=== Exercise prompt ===
Take the data below and write it out exactly, except for the pictures.

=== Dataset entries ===
────────────────

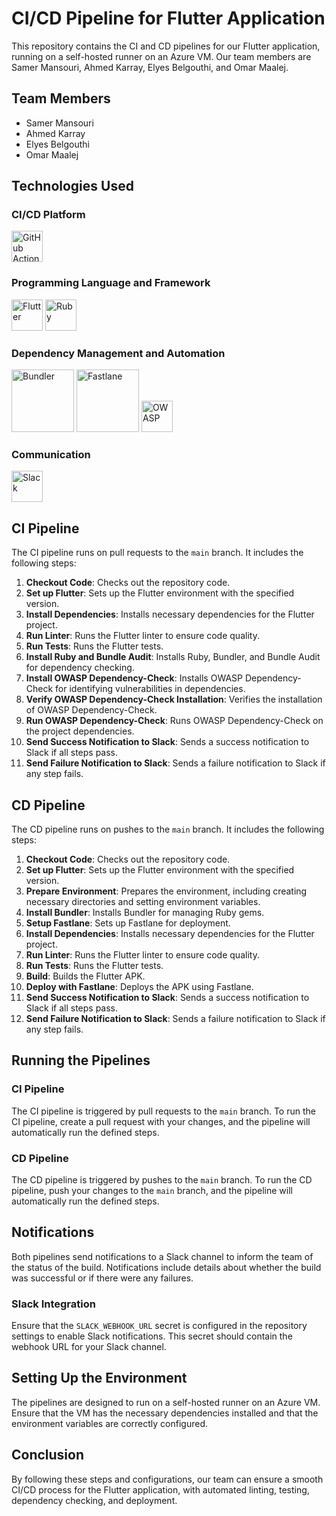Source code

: # CI/CD Pipeline for Flutter Application

This repository contains the CI and CD pipelines for our Flutter application, running on a self-hosted runner on an Azure VM. Our team members are Samer Mansouri, Ahmed Karray, Elyes Belgouthi, and Omar Maalej.

## Team Members

- Samer Mansouri
- Ahmed Karray
- Elyes Belgouthi
- Omar Maalej

## Technologies Used

### CI/CD Platform
<img src="https://github.githubassets.com/images/modules/logos_page/GitHub-Mark.png" alt="GitHub Actions" width="50"/>

### Programming Language and Framework
<img src="https://storage.googleapis.com/cms-storage-bucket/0dbfcc7a59cd1cf16282.png" alt="Flutter" width="50"/>
<img src="https://www.ruby-lang.org/images/header-ruby-logo.png" alt="Ruby" width="50"/>

### Dependency Management and Automation
<img src="https://bundler.io/images/logo-black.png" alt="Bundler" width="100"/>
<img src="https://fastlane.tools/assets/img/fastlane_text.png" alt="Fastlane" width="100"/>
<img src="https://www.owasp.org/themes/owasp/assets/images/logo.png" alt="OWASP" width="50"/>

### Communication
<img src="https://a.slack-edge.com/80588/marketing/img/icons/icon_slack_hash_colored.png" alt="Slack" width="50"/>

## CI Pipeline

The CI pipeline runs on pull requests to the `main` branch. It includes the following steps:

1. **Checkout Code**: Checks out the repository code.
2. **Set up Flutter**: Sets up the Flutter environment with the specified version.
3. **Install Dependencies**: Installs necessary dependencies for the Flutter project.
4. **Run Linter**: Runs the Flutter linter to ensure code quality.
5. **Run Tests**: Runs the Flutter tests.
6. **Install Ruby and Bundle Audit**: Installs Ruby, Bundler, and Bundle Audit for dependency checking.
7. **Install OWASP Dependency-Check**: Installs OWASP Dependency-Check for identifying vulnerabilities in dependencies.
8. **Verify OWASP Dependency-Check Installation**: Verifies the installation of OWASP Dependency-Check.
9. **Run OWASP Dependency-Check**: Runs OWASP Dependency-Check on the project dependencies.
10. **Send Success Notification to Slack**: Sends a success notification to Slack if all steps pass.
11. **Send Failure Notification to Slack**: Sends a failure notification to Slack if any step fails.

## CD Pipeline

The CD pipeline runs on pushes to the `main` branch. It includes the following steps:

1. **Checkout Code**: Checks out the repository code.
2. **Set up Flutter**: Sets up the Flutter environment with the specified version.
3. **Prepare Environment**: Prepares the environment, including creating necessary directories and setting environment variables.
4. **Install Bundler**: Installs Bundler for managing Ruby gems.
5. **Setup Fastlane**: Sets up Fastlane for deployment.
6. **Install Dependencies**: Installs necessary dependencies for the Flutter project.
7. **Run Linter**: Runs the Flutter linter to ensure code quality.
8. **Run Tests**: Runs the Flutter tests.
9. **Build**: Builds the Flutter APK.
10. **Deploy with Fastlane**: Deploys the APK using Fastlane.
11. **Send Success Notification to Slack**: Sends a success notification to Slack if all steps pass.
12. **Send Failure Notification to Slack**: Sends a failure notification to Slack if any step fails.

## Running the Pipelines

### CI Pipeline

The CI pipeline is triggered by pull requests to the `main` branch. To run the CI pipeline, create a pull request with your changes, and the pipeline will automatically run the defined steps.

### CD Pipeline

The CD pipeline is triggered by pushes to the `main` branch. To run the CD pipeline, push your changes to the `main` branch, and the pipeline will automatically run the defined steps.

## Notifications

Both pipelines send notifications to a Slack channel to inform the team of the status of the build. Notifications include details about whether the build was successful or if there were any failures.

### Slack Integration

Ensure that the `SLACK_WEBHOOK_URL` secret is configured in the repository settings to enable Slack notifications. This secret should contain the webhook URL for your Slack channel.

## Setting Up the Environment

The pipelines are designed to run on a self-hosted runner on an Azure VM. Ensure that the VM has the necessary dependencies installed and that the environment variables are correctly configured.

## Conclusion

By following these steps and configurations, our team can ensure a smooth CI/CD process for the Flutter application, with automated linting, testing, dependency checking, and deployment.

────────────────

=== Output of the exercise ===
Source code

: # CI/CD Pipeline for Flutter Application

This repository contains the CI and CD pipelines for our Flutter application, running on a self-hosted runner on an Azure VM. Our team members are Samer Mansouri, Ahmed Karray, Elyes Belgouthi, and Omar Maalej.

## Team Members

- Samer Mansouri
- Ahmed Karray
- Elyes Belgouthi
- Omar Maalej

## Technologies Used

### CI/CD Platform
<img src="https://github.githubassets.com/images/modules/logos_page/GitHub-Mark.png" alt="GitHub Actions" width="50"/>

### Programming Language and Framework
<img src="https://storage.googleapis.com/cms-storage-bucket/0dbfcc7a59cd1cf16282.png" alt="Flutter" width="50"/>
<img src="https://www.ruby-lang.org/images/header-ruby-logo.png" alt="Ruby" width="50"/>

### Dependency Management and Automation
<img src="https://bundler.io/images/logo-black.png" alt="Bundler" width="100"/>
<img src="https://fastlane.tools/assets/img/fastlane_text.png" alt="Fastlane" width="100"/>
<img src="https://www.owasp.org/themes/owasp/assets/images/logo.png" alt="OWASP" width="50"/>

### Communication
<img src="https://a.slack-edge.com/80588/marketing/img/icons/icon_slack_hash_colored.png" alt="Slack" width="50"/>

## CI Pipeline

The CI pipeline runs on pull requests to the `main` branch. It includes the following steps:

1. **Checkout Code**: Checks out the repository code.
2. **Set up Flutter**: Sets up the Flutter environment with the specified version.
3. **Install Dependencies**: Installs necessary dependencies for the Flutter project.
4. **Run Linter**: Runs the Flutter linter to ensure code quality.
5. **Run Tests**: Runs the Flutter tests.
6. **Install Ruby and Bundle Audit**: Installs Ruby, Bundler, and Bundle Audit for dependency checking.
7. **Install OWASP Dependency-Check**: Installs OWASP Dependency-Check for identifying vulnerabilities in dependencies.
8. **Verify OWASP Dependency-Check Installation**: Verifies the installation of OWASP Dependency-Check.
9. **Run OWASP Dependency-Check**: Runs OWASP Dependency-Check on the project dependencies.
10. **Send Success Notification to Slack**: Sends a success notification to Slack if all steps pass.
11. **Send Failure Notification to Slack**: Sends a failure notification to Slack if any step fails.

## CD Pipeline

The CD pipeline runs on pushes to the `main` branch. It includes the following steps:

1. **Checkout Code**: Checks out the repository code.
2. **Set up Flutter**: Sets up the Flutter environment with the specified version.
3. **Prepare Environment**: Prepares the environment, including creating necessary directories and setting environment variables.
4. **Install Bundler**: Installs Bundler for managing Ruby gems.
5. **Setup Fastlane**: Sets up Fastlane for deployment.
6. **Install Dependencies**: Installs necessary dependencies for the Flutter project.
7. **Run Linter**: Runs the Flutter linter to ensure code quality.
8. **Run Tests**: Runs the Flutter tests.
9. **Build**: Builds the Flutter APK.
10. **Deploy with Fastlane**: Deploys the APK using Fastlane.
11. **Send Success Notification to Slack**: Sends a success notification to Slack if all steps pass.
12. **Send Failure Notification to Slack**: Sends a failure notification to Slack if any step fails.

## Running the Pipelines

### CI Pipeline

The CI pipeline is triggered by pull requests to the `main` branch. To run the CI pipeline, create a pull request with your changes, and the pipeline will automatically run the defined steps.

### CD Pipeline

The CD pipeline is triggered by pushes to the `main` branch. To run the CD pipeline, push your changes to the `main` branch, and the pipeline will automatically run the defined steps.

## Notifications

Both pipelines send notifications to a Slack channel to inform the team of the status of the build. Notifications include details about whether the build was successful or if there were any failures.

### Slack Integration

Ensure that the `SLACK_WEBHOOK_URL` secret is configured in the repository settings to enable Slack notifications. This secret should contain the webhook URL for your Slack channel.

## Setting Up the Environment

The pipelines are designed to run on a self-hosted runner on an Azure VM. Ensure that the VM has the necessary dependencies installed and that the environment variables are correctly configured.

## Conclusion

By following these steps and configurations, our team can ensure a smooth CI/CD process for the Flutter application, with automated linting, testing, dependency checking, and deployment.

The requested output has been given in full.